Apple released iOS 26.5.2, iPadOS 26.5.2, and macOS 26.5.2 today with bug fixes and security fixes. We now know that the security fixes were for around 29 exploits, most of which were for WebKit.
As per tradition, Apple does not disclose security issues and their patches until the software updates are live. Upon release, it takes some time for Apple to publish all the details on its security releases page.
An initial review shows that both iOS and macOS got 29 security fixes each. The fixes targeted the same areas for both: IOGPUFamily, Kernel, libxslt, Web Extensions, WebRTC, WebKit Canvas, WebKit Storage, and WebKit. It goes without saying that users should update their devices immediately to take advantage of these fixes.
It is always important to look out for security issues that may have been actively exploited in the wild, instead of just being reports by researchers and organizations. Fortunately, none of the issues carry any reports of being actively exploited.
If you are interested, you can see the full details of the security content in the software updates by navigating to the below links, and reading more about their associated CVE-ID:
Note that the Web Extensions and WebKit security fixes are also a part of Safari 26.5.2, and details of the fixes are available here.
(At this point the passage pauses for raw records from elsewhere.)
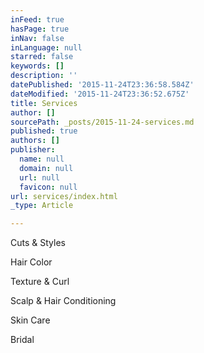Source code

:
 ```yaml
---
inFeed: true
hasPage: true
inNav: false
inLanguage: null
starred: false
keywords: []
description: ''
datePublished: '2015-11-24T23:36:58.584Z'
dateModified: '2015-11-24T23:36:52.675Z'
title: Services
author: []
sourcePath: _posts/2015-11-24-services.md
published: true
authors: []
publisher:
  name: null
  domain: null
  url: null
  favicon: null
url: services/index.html
_type: Article

---
```

Cuts & Styles

Hair Color

Texture & Curl

Scalp & Hair Conditioning

Skin Care

Bridal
Even though other Apple operating systems such as visionOS also use Safari and WebKit, the company has not released software updates for devices other than iPhone, iPad and Mac. Whether this is due to other devices being safe from these exploits, or they will receive the fixes as part of future software updates is yet to be seen. Apple is beta testing watchOS 26.6, tvOS 26.6, and visionOS 26.6 with developers at the time of writing,
Apple is currently beta testing iOS 27, iPadOS 27 and macOS Golden Gate with developers. The company will likely include these fixes in an upcoming beta release to keep testers protected.